Lung ischemia-reperfusion injury: implications of oxidative stress and platelet-arteriolar wall interactions

Abstract

Pulmonary ischemia-reperfusion (IR) injury may result from trauma, atherosclerosis, pulmonary embolism, pulmonary thrombosis and surgical procedures such as cardiopulmonary bypass and lung transplantation. IR injury induces oxidative stress characterized by formation of reactive oxygen (ROS) and reactive nitrogen species (RNS). Nitric oxide (NO) overproduction via inducible nitric oxide synthase (iNOS) is an important component in the pathogenesis of IR. Reaction of NO with ROS forms RNS as secondary reactive products, which cause platelet activation and upregulation of adhesion molecules. This mechanism of injury is particularly important during pulmonary IR with increased iNOS activity in the presence of oxidative stress. Platelet-endothelial interactions may play an important role in causing pulmonary arteriolar vasoconstriction and post-ischemic alveolar hypoperfusion.

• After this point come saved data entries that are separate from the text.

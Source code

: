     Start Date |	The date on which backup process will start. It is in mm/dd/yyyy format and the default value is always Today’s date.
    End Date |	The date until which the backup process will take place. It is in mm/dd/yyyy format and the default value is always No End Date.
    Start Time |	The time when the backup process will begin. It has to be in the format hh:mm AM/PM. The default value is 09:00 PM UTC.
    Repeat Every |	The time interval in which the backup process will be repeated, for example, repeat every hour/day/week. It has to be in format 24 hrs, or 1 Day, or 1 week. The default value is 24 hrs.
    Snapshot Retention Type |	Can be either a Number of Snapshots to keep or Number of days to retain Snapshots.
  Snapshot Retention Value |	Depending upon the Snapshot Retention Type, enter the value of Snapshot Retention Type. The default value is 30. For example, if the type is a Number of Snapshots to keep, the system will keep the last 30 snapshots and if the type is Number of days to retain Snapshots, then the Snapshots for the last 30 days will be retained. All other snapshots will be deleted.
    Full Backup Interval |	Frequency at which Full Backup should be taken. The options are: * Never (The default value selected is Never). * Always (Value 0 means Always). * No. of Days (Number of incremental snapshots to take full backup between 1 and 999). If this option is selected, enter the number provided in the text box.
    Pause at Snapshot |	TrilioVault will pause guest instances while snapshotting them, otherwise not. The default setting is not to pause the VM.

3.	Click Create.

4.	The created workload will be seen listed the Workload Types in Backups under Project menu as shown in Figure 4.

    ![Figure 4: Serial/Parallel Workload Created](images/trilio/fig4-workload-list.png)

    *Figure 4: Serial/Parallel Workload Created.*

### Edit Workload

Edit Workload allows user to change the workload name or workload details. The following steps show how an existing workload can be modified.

This review discusses the relationship between ROS, RNS, P-selectin, and platelet-arteriolar wall interactions and proposes a hypothesis for their role in microvascular responses during pulmonary IR.

Figure 1

General concept of the early phase of pulmonary ischemia–reperfusion. In the oxidative stress induced by pulmonary ischemia–reperfusion (IR), formation of reactive nitrogen species (RNS) may promote platelet and endothelial cell activation with subsequent platelet adhesion to the arteriolar wall and release of vasoactive substances. We propose that pulmonary IR induces platelet–arteriolar wall interactions via a P-selectin-dependent mechanism and contributes to pulmonary microvascular constriction during reperfusion. Increased P-selectin expression results from elevated inducible nitric oxide synthase (iNOS) activity and subsequent over-production of nitric oxide (NO) and RNS generation.